Task description:
Down to the last line, repeat the entries exactly and drop any image.

Exercise materials:

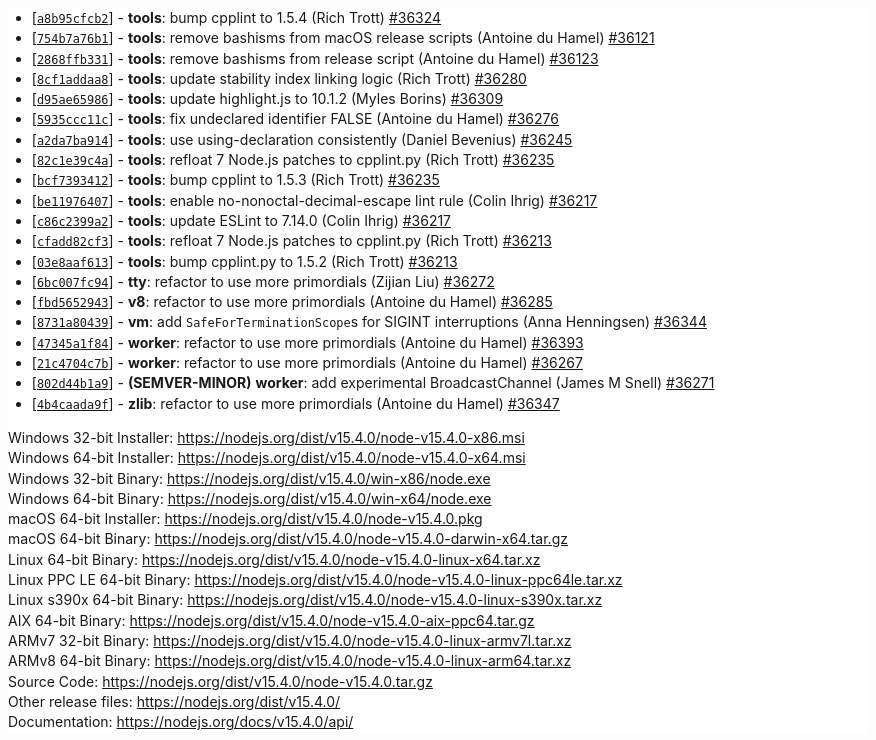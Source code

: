 * [[`a8b95cfcb2`](https://github.com/nodejs/node/commit/a8b95cfcb2)] - **tools**: bump cpplint to 1.5.4 (Rich Trott) [#36324](https://github.com/nodejs/node/pull/36324)
* [[`754b7a76b1`](https://github.com/nodejs/node/commit/754b7a76b1)] - **tools**: remove bashisms from macOS release scripts (Antoine du Hamel) [#36121](https://github.com/nodejs/node/pull/36121)
* [[`2868ffb331`](https://github.com/nodejs/node/commit/2868ffb331)] - **tools**: remove bashisms from release script (Antoine du Hamel) [#36123](https://github.com/nodejs/node/pull/36123)
* [[`8cf1addaa8`](https://github.com/nodejs/node/commit/8cf1addaa8)] - **tools**: update stability index linking logic (Rich Trott) [#36280](https://github.com/nodejs/node/pull/36280)
* [[`d95ae65986`](https://github.com/nodejs/node/commit/d95ae65986)] - **tools**: update highlight.js to 10.1.2 (Myles Borins) [#36309](https://github.com/nodejs/node/pull/36309)
* [[`5935ccc11c`](https://github.com/nodejs/node/commit/5935ccc11c)] - **tools**: fix undeclared identifier FALSE (Antoine du Hamel) [#36276](https://github.com/nodejs/node/pull/36276)
* [[`a2da7ba914`](https://github.com/nodejs/node/commit/a2da7ba914)] - **tools**: use using-declaration consistently (Daniel Bevenius) [#36245](https://github.com/nodejs/node/pull/36245)
* [[`82c1e39c4a`](https://github.com/nodejs/node/commit/82c1e39c4a)] - **tools**: refloat 7 Node.js patches to cpplint.py (Rich Trott) [#36235](https://github.com/nodejs/node/pull/36235)
* [[`bcf7393412`](https://github.com/nodejs/node/commit/bcf7393412)] - **tools**: bump cpplint to 1.5.3 (Rich Trott) [#36235](https://github.com/nodejs/node/pull/36235)
* [[`be11976407`](https://github.com/nodejs/node/commit/be11976407)] - **tools**: enable no-nonoctal-decimal-escape lint rule (Colin Ihrig) [#36217](https://github.com/nodejs/node/pull/36217)
* [[`c86c2399a2`](https://github.com/nodejs/node/commit/c86c2399a2)] - **tools**: update ESLint to 7.14.0 (Colin Ihrig) [#36217](https://github.com/nodejs/node/pull/36217)
* [[`cfadd82cf3`](https://github.com/nodejs/node/commit/cfadd82cf3)] - **tools**: refloat 7 Node.js patches to cpplint.py (Rich Trott) [#36213](https://github.com/nodejs/node/pull/36213)
* [[`03e8aaf613`](https://github.com/nodejs/node/commit/03e8aaf613)] - **tools**: bump cpplint.py to 1.5.2 (Rich Trott) [#36213](https://github.com/nodejs/node/pull/36213)
* [[`6bc007fc94`](https://github.com/nodejs/node/commit/6bc007fc94)] - **tty**: refactor to use more primordials (Zijian Liu) [#36272](https://github.com/nodejs/node/pull/36272)
* [[`fbd5652943`](https://github.com/nodejs/node/commit/fbd5652943)] - **v8**: refactor to use more primordials (Antoine du Hamel) [#36285](https://github.com/nodejs/node/pull/36285)
* [[`8731a80439`](https://github.com/nodejs/node/commit/8731a80439)] - **vm**: add `SafeForTerminationScope`s for SIGINT interruptions (Anna Henningsen) [#36344](https://github.com/nodejs/node/pull/36344)
* [[`47345a1f84`](https://github.com/nodejs/node/commit/47345a1f84)] - **worker**: refactor to use more primordials (Antoine du Hamel) [#36393](https://github.com/nodejs/node/pull/36393)
* [[`21c4704c7b`](https://github.com/nodejs/node/commit/21c4704c7b)] - **worker**: refactor to use more primordials (Antoine du Hamel) [#36267](https://github.com/nodejs/node/pull/36267)
* [[`802d44b1a9`](https://github.com/nodejs/node/commit/802d44b1a9)] - **(SEMVER-MINOR)** **worker**: add experimental BroadcastChannel (James M Snell) [#36271](https://github.com/nodejs/node/pull/36271)
* [[`4b4caada9f`](https://github.com/nodejs/node/commit/4b4caada9f)] - **zlib**: refactor to use more primordials (Antoine du Hamel) [#36347](https://github.com/nodejs/node/pull/36347)

Windows 32-bit Installer: https://nodejs.org/dist/v15.4.0/node-v15.4.0-x86.msi<br>
Windows 64-bit Installer: https://nodejs.org/dist/v15.4.0/node-v15.4.0-x64.msi<br>
Windows 32-bit Binary: https://nodejs.org/dist/v15.4.0/win-x86/node.exe<br>
Windows 64-bit Binary: https://nodejs.org/dist/v15.4.0/win-x64/node.exe<br>
macOS 64-bit Installer: https://nodejs.org/dist/v15.4.0/node-v15.4.0.pkg<br>
macOS 64-bit Binary: https://nodejs.org/dist/v15.4.0/node-v15.4.0-darwin-x64.tar.gz<br>
Linux 64-bit Binary: https://nodejs.org/dist/v15.4.0/node-v15.4.0-linux-x64.tar.xz<br>
Linux PPC LE 64-bit Binary: https://nodejs.org/dist/v15.4.0/node-v15.4.0-linux-ppc64le.tar.xz<br>
Linux s390x 64-bit Binary: https://nodejs.org/dist/v15.4.0/node-v15.4.0-linux-s390x.tar.xz<br>
AIX 64-bit Binary: https://nodejs.org/dist/v15.4.0/node-v15.4.0-aix-ppc64.tar.gz<br>
ARMv7 32-bit Binary: https://nodejs.org/dist/v15.4.0/node-v15.4.0-linux-armv7l.tar.xz<br>
ARMv8 64-bit Binary: https://nodejs.org/dist/v15.4.0/node-v15.4.0-linux-arm64.tar.xz<br>
Source Code: https://nodejs.org/dist/v15.4.0/node-v15.4.0.tar.gz<br>
Other release files: https://nodejs.org/dist/v15.4.0/<br>
Documentation: https://nodejs.org/docs/v15.4.0/api/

Exercise answer:
Source code

: * [[`a8b95cfcb2`](https://github.com/nodejs/node/commit/a8b95cfcb2)] - **tools**: bump cpplint to 1.5.4 (Rich Trott) [#36324](https://github.com/nodejs/node/pull/36324)
* [[`754b7a76b1`](https://github.com/nodejs/node/commit/754b7a76b1)] - **tools**: remove bashisms from macOS release scripts (Antoine du Hamel) [#36121](https://github.com/nodejs/node/pull/36121)
* [[`2868ffb331`](https://github.com/nodejs/node/commit/2868ffb331)] - **tools**: remove bashisms from release script (Antoine du Hamel) [#36123](https://github.com/nodejs/node/pull/36123)
* [[`8cf1addaa8`](https://github.com/nodejs/node/commit/8cf1addaa8)] - **tools**: update stability index linking logic (Rich Trott) [#36280](https://github.com/nodejs/node/pull/36280)
* [[`d95ae65986`](https://github.com/nodejs/node/commit/d95ae65986)] - **tools**: update highlight.js to 10.1.2 (Myles Borins) [#36309](https://github.com/nodejs/node/pull/36309)
* [[`5935ccc11c`](https://github.com/nodejs/node/commit/5935ccc11c)] - **tools**: fix undeclared identifier FALSE (Antoine du Hamel) [#36276](https://github.com/nodejs/node/pull/36276)
* [[`a2da7ba914`](https://github.com/nodejs/node/commit/a2da7ba914)] - **tools**: use using-declaration consistently (Daniel Bevenius) [#36245](https://github.com/nodejs/node/pull/36245)
* [[`82c1e39c4a`](https://github.com/nodejs/node/commit/82c1e39c4a)] - **tools**: refloat 7 Node.js patches to cpplint.py (Rich Trott) [#36235](https://github.com/nodejs/node/pull/36235)
* [[`bcf7393412`](https://github.com/nodejs/node/commit/bcf7393412)] - **tools**: bump cpplint to 1.5.3 (Rich Trott) [#36235](https://github.com/nodejs/node/pull/36235)
* [[`be11976407`](https://github.com/nodejs/node/commit/be11976407)] - **tools**: enable no-nonoctal-decimal-escape lint rule (Colin Ihrig) [#36217](https://github.com/nodejs/node/pull/36217)
* [[`c86c2399a2`](https://github.com/nodejs/node/commit/c86c2399a2)] - **tools**: update ESLint to 7.14.0 (Colin Ihrig) [#36217](https://github.com/nodejs/node/pull/36217)
* [[`cfadd82cf3`](https://github.com/nodejs/node/commit/cfadd82cf3)] - **tools**: refloat 7 Node.js patches to cpplint.py (Rich Trott) [#36213](https://github.com/nodejs/node/pull/36213)
* [[`03e8aaf613`](https://github.com/nodejs/node/commit/03e8aaf613)] - **tools**: bump cpplint.py to 1.5.2 (Rich Trott) [#36213](https://github.com/nodejs/node/pull/36213)
* [[`6bc007fc94`](https://github.com/nodejs/node/commit/6bc007fc94)] - **tty**: refactor to use more primordials (Zijian Liu) [#36272](https://github.com/nodejs/node/pull/36272)
* [[`fbd5652943`](https://github.com/nodejs/node/commit/fbd5652943)] - **v8**: refactor to use more primordials (Antoine du Hamel) [#36285](https://github.com/nodejs/node/pull/36285)
* [[`8731a80439`](https://github.com/nodejs/node/commit/8731a80439)] - **vm**: add `SafeForTerminationScope`s for SIGINT interruptions (Anna Henningsen) [#36344](https://github.com/nodejs/node/pull/36344)
* [[`47345a1f84`](https://github.com/nodejs/node/commit/47345a1f84)] - **worker**: refactor to use more primordials (Antoine du Hamel) [#36393](https://github.com/nodejs/node/pull/36393)
* [[`21c4704c7b`](https://github.com/nodejs/node/commit/21c4704c7b)] - **worker**: refactor to use more primordials (Antoine du Hamel) [#36267](https://github.com/nodejs/node/pull/36267)
* [[`802d44b1a9`](https://github.com/nodejs/node/commit/802d44b1a9)] - **(SEMVER-MINOR)** **worker**: add experimental BroadcastChannel (James M Snell) [#36271](https://github.com/nodejs/node/pull/36271)
* [[`4b4caada9f`](https://github.com/nodejs/node/commit/4b4caada9f)] - **zlib**: refactor to use more primordials (Antoine du Hamel) [#36347](https://github.com/nodejs/node/pull/36347)

Windows 32-bit Installer: https://nodejs.org/dist/v15.4.0/node-v15.4.0-x86.msi<br>
Windows 64-bit Installer: https://nodejs.org/dist/v15.4.0/node-v15.4.0-x64.msi<br>
Windows 32-bit Binary: https://nodejs.org/dist/v15.4.0/win-x86/node.exe<br>
Windows 64-bit Binary: https://nodejs.org/dist/v15.4.0/win-x64/node.exe<br>
macOS 64-bit Installer: https://nodejs.org/dist/v15.4.0/node-v15.4.0.pkg<br>
macOS 64-bit Binary: https://nodejs.org/dist/v15.4.0/node-v15.4.0-darwin-x64.tar.gz<br>
Linux 64-bit Binary: https://nodejs.org/dist/v15.4.0/node-v15.4.0-linux-x64.tar.xz<br>
Linux PPC LE 64-bit Binary: https://nodejs.org/dist/v15.4.0/node-v15.4.0-linux-ppc64le.tar.xz<br>
Linux s390x 64-bit Binary: https://nodejs.org/dist/v15.4.0/node-v15.4.0-linux-s390x.tar.xz<br>
AIX 64-bit Binary: https://nodejs.org/dist/v15.4.0/node-v15.4.0-aix-ppc64.tar.gz<br>
ARMv7 32-bit Binary: https://nodejs.org/dist/v15.4.0/node-v15.4.0-linux-armv7l.tar.xz<br>
ARMv8 64-bit Binary: https://nodejs.org/dist/v15.4.0/node-v15.4.0-linux-arm64.tar.xz<br>
Source Code: https://nodejs.org/dist/v15.4.0/node-v15.4.0.tar.gz<br>
Other release files: https://nodejs.org/dist/v15.4.0/<br>
Documentation: https://nodejs.org/docs/v15.4.0/api/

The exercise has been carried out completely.